_TASK TO COMPLETE_
Search the material below for the word "across" and copy every line in which it occurs.
######
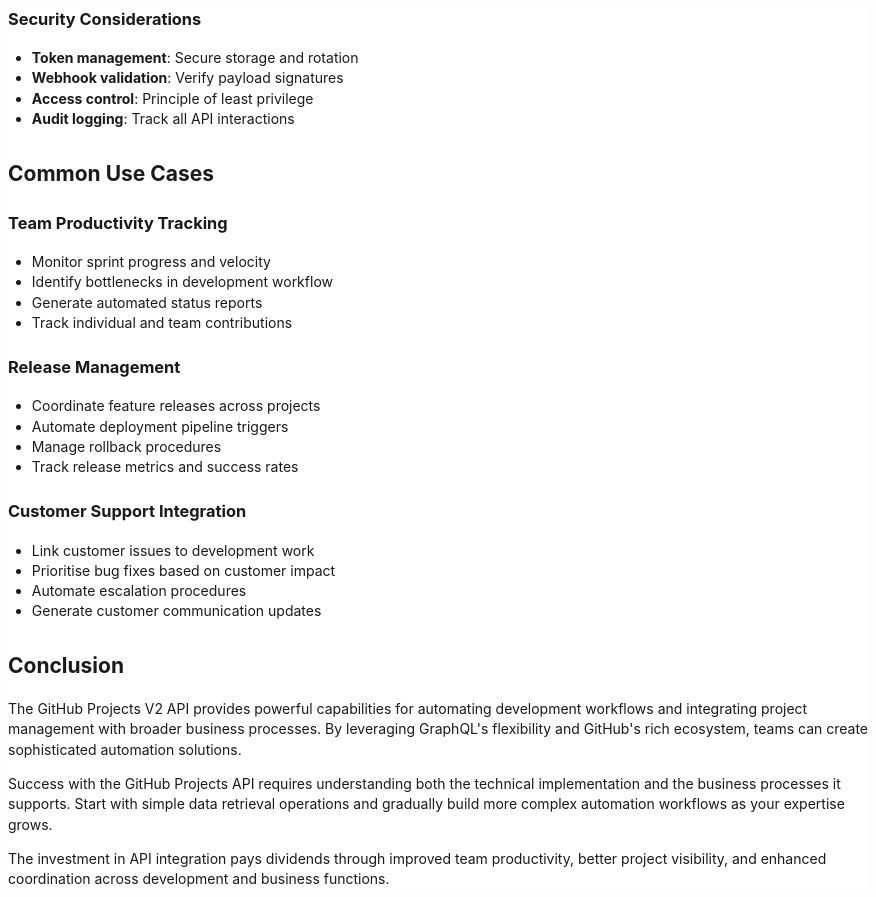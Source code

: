 ### Security Considerations
- **Token management**: Secure storage and rotation
- **Webhook validation**: Verify payload signatures
- **Access control**: Principle of least privilege
- **Audit logging**: Track all API interactions

## Common Use Cases

### Team Productivity Tracking
- Monitor sprint progress and velocity
- Identify bottlenecks in development workflow
- Generate automated status reports
- Track individual and team contributions

### Release Management
- Coordinate feature releases across projects
- Automate deployment pipeline triggers
- Manage rollback procedures
- Track release metrics and success rates

### Customer Support Integration
- Link customer issues to development work
- Prioritise bug fixes based on customer impact
- Automate escalation procedures
- Generate customer communication updates

## Conclusion

The GitHub Projects V2 API provides powerful capabilities for automating development workflows and integrating project management with broader business processes. By leveraging GraphQL's flexibility and GitHub's rich ecosystem, teams can create sophisticated automation solutions.

Success with the GitHub Projects API requires understanding both the technical implementation and the business processes it supports. Start with simple data retrieval operations and gradually build more complex automation workflows as your expertise grows.

The investment in API integration pays dividends through improved team productivity, better project visibility, and enhanced coordination across development and business functions.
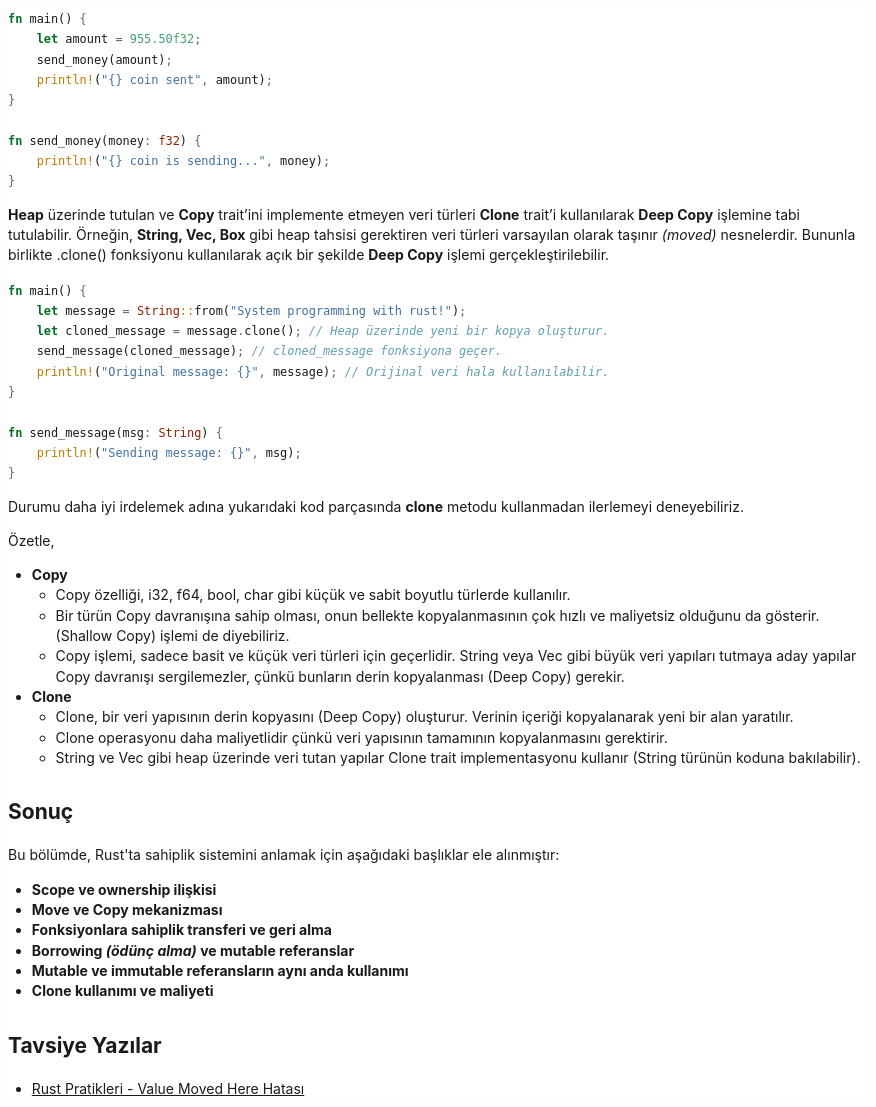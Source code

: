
 ```rust
fn main() {
    let amount = 955.50f32;
    send_money(amount);
    println!("{} coin sent", amount);
}

fn send_money(money: f32) {
    println!("{} coin is sending...", money);
}
```

**Heap** üzerinde tutulan ve **Copy** trait’ini implemente etmeyen veri türleri **Clone** trait’i kullanılarak **Deep Copy** işlemine tabi tutulabilir. Örneğin, **String, Vec<T>, Box<T>** gibi heap tahsisi gerektiren veri türleri varsayılan olarak taşınır _(moved)_ nesnelerdir. Bununla birlikte .clone() fonksiyonu kullanılarak açık bir şekilde **Deep Copy** işlemi gerçekleştirilebilir.

```rust
fn main() {
    let message = String::from("System programming with rust!");
    let cloned_message = message.clone(); // Heap üzerinde yeni bir kopya oluşturur.
    send_message(cloned_message); // cloned_message fonksiyona geçer.
    println!("Original message: {}", message); // Orijinal veri hala kullanılabilir.
}

fn send_message(msg: String) {
    println!("Sending message: {}", msg);
}
```

Durumu daha iyi irdelemek adına yukarıdaki kod parçasında **clone** metodu kullanmadan ilerlemeyi deneyebiliriz.

Özetle,

- **Copy**
    - Copy özelliği, i32, f64, bool, char gibi küçük ve sabit boyutlu türlerde kullanılır.
    - Bir türün Copy davranışına sahip olması, onun bellekte kopyalanmasının çok hızlı ve maliyetsiz olduğunu da gösterir. (Shallow Copy) işlemi de diyebiliriz.
    - Copy işlemi, sadece basit ve küçük veri türleri için geçerlidir. String veya Vec gibi büyük veri yapıları tutmaya aday yapılar Copy davranışı sergilemezler, çünkü bunların derin kopyalanması (Deep Copy) gerekir.
- **Clone**
    - Clone, bir veri yapısının derin kopyasını (Deep Copy) oluşturur. Verinin içeriği kopyalanarak yeni bir alan yaratılır.
    - Clone operasyonu daha maliyetlidir çünkü veri yapısının tamamının kopyalanmasını gerektirir.
    - String ve Vec gibi heap üzerinde veri tutan yapılar Clone trait implementasyonu kullanır (String türünün koduna bakılabilir).

## Sonuç

Bu bölümde, Rust'ta sahiplik sistemini anlamak için aşağıdaki başlıklar ele alınmıştır:

- **Scope ve ownership ilişkisi**
- **Move ve Copy mekanizması**
- **Fonksiyonlara sahiplik transferi ve geri alma**
- **Borrowing _(ödünç alma)_ ve mutable referanslar**
- **Mutable ve immutable referansların aynı anda kullanımı**
- **Clone kullanımı ve maliyeti**

## Tavsiye Yazılar

- [Rust Pratikleri - Value Moved Here Hatası](https://www.buraksenyurt.com/post/rust-pratikleri-value-moved-here)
######
_SOLUTION FOR THIS PROBLEM_
- Coordinate feature releases across projects
The investment in API integration pays dividends through improved team productivity, better project visibility, and enhanced coordination across development and business functions.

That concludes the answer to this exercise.